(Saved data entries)
[Start of Attachment]
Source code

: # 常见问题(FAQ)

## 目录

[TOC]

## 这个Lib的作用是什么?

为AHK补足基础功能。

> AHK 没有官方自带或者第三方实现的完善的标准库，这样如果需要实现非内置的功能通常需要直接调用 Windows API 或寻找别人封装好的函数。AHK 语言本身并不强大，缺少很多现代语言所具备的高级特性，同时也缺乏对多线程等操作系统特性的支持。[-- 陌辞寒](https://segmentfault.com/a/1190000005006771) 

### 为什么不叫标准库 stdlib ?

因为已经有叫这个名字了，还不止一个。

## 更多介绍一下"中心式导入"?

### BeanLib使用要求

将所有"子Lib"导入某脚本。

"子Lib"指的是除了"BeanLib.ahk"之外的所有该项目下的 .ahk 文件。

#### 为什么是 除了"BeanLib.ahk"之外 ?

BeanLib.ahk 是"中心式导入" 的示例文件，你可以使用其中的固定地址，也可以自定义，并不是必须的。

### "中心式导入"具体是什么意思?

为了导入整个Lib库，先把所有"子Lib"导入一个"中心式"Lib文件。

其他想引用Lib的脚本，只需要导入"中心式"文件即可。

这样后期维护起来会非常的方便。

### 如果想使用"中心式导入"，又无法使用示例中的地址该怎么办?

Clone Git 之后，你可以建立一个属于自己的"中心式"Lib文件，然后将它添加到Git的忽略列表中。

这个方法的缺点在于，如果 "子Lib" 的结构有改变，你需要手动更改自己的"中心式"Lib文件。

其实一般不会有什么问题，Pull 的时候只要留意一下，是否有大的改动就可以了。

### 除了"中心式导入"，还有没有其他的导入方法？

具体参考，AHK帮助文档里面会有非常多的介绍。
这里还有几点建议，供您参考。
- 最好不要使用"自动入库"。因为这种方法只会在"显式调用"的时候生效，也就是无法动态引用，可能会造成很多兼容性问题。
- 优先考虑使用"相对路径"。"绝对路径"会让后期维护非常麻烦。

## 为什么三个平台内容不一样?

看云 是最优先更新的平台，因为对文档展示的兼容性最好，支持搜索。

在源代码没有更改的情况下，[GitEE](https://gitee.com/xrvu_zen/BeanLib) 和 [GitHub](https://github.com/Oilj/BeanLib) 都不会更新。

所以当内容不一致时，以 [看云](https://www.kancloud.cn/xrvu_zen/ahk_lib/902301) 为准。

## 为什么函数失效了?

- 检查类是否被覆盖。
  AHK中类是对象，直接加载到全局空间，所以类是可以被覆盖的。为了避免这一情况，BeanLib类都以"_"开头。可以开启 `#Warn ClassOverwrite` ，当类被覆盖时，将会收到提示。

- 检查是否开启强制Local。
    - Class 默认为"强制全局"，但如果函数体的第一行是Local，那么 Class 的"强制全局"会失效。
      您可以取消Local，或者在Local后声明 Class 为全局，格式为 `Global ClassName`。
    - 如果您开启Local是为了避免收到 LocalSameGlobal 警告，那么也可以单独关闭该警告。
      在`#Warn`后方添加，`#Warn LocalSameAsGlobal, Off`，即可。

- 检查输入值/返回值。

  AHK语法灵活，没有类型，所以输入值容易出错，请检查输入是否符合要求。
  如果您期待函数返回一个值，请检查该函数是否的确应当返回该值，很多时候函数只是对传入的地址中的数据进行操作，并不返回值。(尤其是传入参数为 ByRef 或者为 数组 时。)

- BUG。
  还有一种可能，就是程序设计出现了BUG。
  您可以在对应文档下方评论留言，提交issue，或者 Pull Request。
[End of Attachment]
Count every line of the records that includes "https", and give that number with no other words.

## Task answer
3